EXERCISE:
Pick out the lines below with "tried" and list them.
═══
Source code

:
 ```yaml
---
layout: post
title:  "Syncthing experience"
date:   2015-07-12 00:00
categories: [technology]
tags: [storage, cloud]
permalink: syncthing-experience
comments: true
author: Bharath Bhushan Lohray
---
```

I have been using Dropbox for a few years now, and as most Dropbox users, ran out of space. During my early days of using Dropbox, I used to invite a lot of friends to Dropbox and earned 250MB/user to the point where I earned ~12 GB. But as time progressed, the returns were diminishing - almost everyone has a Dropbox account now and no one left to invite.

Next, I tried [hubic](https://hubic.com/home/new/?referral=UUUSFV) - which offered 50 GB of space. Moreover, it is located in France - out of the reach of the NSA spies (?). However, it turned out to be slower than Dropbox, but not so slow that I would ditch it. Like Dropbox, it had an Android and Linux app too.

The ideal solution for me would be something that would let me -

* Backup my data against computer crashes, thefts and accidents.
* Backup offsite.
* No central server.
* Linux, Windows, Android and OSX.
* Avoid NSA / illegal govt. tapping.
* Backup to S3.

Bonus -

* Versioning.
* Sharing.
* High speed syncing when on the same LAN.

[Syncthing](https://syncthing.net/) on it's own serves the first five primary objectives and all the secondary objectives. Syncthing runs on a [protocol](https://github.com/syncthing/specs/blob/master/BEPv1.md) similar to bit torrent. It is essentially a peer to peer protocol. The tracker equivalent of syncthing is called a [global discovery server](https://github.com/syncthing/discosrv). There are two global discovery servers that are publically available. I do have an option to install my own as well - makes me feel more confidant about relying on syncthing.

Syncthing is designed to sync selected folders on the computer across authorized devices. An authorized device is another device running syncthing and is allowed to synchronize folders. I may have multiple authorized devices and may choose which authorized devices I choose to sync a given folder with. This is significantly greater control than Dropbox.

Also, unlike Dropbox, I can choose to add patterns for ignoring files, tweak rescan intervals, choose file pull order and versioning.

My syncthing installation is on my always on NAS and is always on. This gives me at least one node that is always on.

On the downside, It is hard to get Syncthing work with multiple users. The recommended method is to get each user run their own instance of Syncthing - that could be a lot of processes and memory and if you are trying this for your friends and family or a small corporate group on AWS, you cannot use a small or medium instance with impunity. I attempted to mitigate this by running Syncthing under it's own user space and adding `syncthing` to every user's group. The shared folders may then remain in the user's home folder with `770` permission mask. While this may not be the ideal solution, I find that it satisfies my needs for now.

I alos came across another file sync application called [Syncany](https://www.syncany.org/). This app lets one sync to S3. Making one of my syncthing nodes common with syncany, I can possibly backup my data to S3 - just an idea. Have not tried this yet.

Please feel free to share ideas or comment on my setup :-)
═══
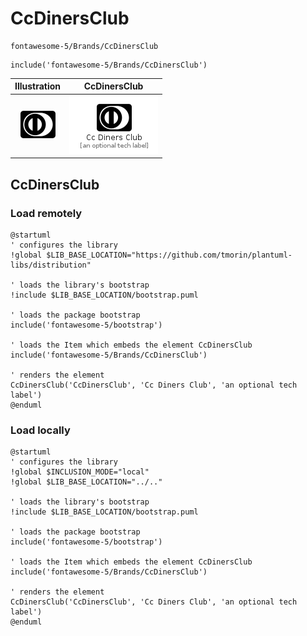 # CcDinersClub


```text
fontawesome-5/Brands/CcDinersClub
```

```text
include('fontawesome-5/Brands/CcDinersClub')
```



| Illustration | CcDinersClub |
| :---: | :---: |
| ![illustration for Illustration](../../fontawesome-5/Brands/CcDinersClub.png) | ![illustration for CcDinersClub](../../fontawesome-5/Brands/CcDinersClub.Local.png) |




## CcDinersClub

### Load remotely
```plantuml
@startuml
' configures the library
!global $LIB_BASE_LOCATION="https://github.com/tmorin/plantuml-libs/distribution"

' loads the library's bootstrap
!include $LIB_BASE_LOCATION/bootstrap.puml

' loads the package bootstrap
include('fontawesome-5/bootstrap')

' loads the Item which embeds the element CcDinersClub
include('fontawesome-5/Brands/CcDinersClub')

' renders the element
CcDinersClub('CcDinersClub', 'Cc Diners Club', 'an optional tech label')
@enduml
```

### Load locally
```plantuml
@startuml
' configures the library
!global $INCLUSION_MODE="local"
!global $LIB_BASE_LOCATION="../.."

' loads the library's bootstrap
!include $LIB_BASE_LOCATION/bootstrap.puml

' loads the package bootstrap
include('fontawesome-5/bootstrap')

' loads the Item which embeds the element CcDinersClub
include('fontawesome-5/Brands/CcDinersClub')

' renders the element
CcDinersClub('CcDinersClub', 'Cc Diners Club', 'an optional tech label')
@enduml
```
═══
ANSWER:
Next, I tried [hubic](https://hubic.com/home/new/?referral=UUUSFV) - which offered 50 GB of space. Moreover, it is located in France - out of the reach of the NSA spies (?). However, it turned out to be slower than Dropbox, but not so slow that I would ditch it. Like Dropbox, it had an Android and Linux app too.
I alos came across another file sync application called [Syncany](https://www.syncany.org/). This app lets one sync to S3. Making one of my syncthing nodes common with syncany, I can possibly backup my data to S3 - just an idea. Have not tried this yet.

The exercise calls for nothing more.